→ DATA RECORDS

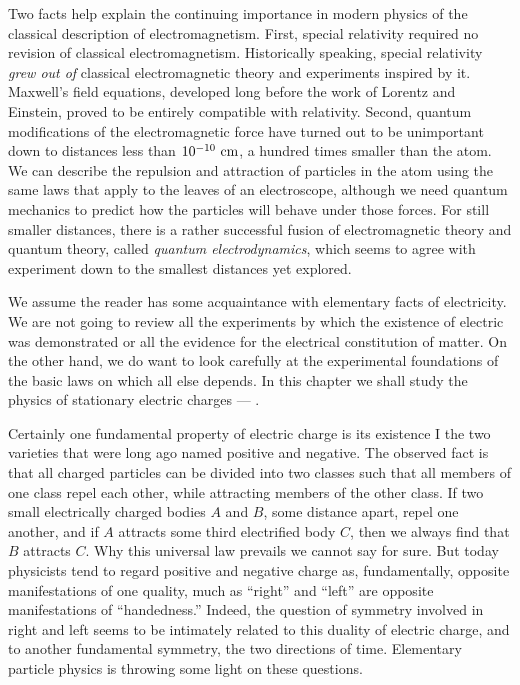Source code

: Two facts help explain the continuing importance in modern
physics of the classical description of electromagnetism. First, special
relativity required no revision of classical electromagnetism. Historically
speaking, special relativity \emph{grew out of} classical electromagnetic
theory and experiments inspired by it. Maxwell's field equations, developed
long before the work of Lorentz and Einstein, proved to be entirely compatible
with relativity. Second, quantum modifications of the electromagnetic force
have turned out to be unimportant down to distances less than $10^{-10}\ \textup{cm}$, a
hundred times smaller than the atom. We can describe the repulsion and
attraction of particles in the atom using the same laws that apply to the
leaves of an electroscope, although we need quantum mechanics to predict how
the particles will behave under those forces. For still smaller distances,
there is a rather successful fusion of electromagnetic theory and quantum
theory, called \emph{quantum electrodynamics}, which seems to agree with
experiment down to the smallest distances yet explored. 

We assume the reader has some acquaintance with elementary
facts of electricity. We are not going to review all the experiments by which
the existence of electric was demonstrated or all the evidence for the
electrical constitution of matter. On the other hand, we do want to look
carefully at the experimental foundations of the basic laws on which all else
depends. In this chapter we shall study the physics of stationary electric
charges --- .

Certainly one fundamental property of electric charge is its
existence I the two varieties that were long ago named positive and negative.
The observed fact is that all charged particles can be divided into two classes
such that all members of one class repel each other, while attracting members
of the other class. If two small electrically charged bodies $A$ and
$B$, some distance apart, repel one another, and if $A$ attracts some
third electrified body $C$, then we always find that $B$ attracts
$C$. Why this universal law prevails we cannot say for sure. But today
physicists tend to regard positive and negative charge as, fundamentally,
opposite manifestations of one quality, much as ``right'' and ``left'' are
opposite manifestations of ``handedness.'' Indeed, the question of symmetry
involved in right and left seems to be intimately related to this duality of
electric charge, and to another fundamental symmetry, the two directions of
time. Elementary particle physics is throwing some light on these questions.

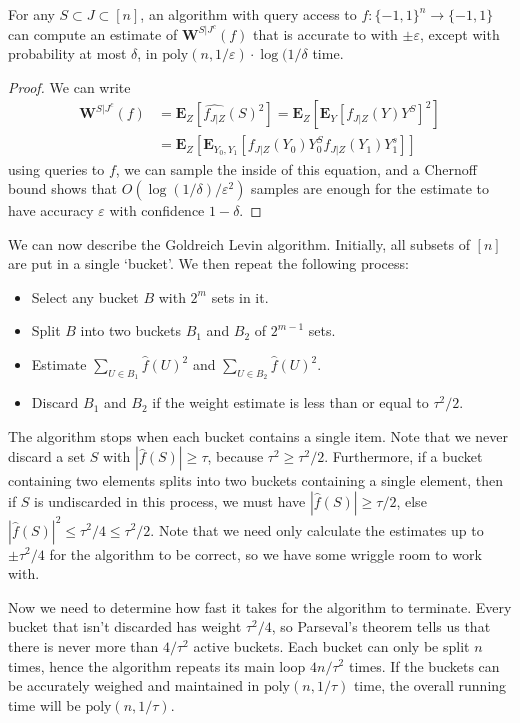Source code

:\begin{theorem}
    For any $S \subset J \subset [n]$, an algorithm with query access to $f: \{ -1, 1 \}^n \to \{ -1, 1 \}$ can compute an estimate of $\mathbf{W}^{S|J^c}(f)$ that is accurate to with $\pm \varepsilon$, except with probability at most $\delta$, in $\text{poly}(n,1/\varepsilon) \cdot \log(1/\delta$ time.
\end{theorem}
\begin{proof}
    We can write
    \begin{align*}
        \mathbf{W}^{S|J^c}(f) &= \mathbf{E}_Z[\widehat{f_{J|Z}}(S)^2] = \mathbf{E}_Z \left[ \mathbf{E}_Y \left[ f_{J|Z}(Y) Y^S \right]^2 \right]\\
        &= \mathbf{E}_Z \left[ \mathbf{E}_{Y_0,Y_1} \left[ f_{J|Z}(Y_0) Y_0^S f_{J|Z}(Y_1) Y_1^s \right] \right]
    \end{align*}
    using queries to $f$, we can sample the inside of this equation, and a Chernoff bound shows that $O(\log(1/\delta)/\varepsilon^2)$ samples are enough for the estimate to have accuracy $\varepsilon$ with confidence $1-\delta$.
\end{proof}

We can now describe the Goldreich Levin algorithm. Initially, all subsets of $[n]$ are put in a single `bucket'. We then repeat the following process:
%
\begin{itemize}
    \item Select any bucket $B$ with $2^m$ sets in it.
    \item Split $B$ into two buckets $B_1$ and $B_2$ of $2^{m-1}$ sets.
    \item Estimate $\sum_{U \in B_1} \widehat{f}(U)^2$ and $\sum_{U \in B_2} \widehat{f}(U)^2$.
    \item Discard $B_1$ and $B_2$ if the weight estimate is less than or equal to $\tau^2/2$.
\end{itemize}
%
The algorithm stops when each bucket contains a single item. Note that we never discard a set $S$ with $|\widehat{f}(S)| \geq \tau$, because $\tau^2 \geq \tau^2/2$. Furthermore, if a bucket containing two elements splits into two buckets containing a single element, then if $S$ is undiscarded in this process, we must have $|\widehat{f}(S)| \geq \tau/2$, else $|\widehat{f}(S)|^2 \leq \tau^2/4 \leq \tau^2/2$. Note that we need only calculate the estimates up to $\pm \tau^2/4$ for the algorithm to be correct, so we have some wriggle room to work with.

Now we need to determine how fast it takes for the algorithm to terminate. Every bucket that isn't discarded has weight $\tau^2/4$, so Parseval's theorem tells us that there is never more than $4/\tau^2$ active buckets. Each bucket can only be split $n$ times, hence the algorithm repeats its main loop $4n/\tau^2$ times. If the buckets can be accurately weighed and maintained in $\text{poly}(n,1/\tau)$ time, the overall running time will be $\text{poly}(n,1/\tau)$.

→ EXERCISE DETAILS
Copy the records above exactly, from the first line through the line containing "speaking, special relativity", and leave out the pictures.

→ RESPONSE BELOW
Source code

: Two facts help explain the continuing importance in modern
physics of the classical description of electromagnetism. First, special
relativity required no revision of classical electromagnetism. Historically
speaking, special relativity \emph{grew out of} classical electromagnetic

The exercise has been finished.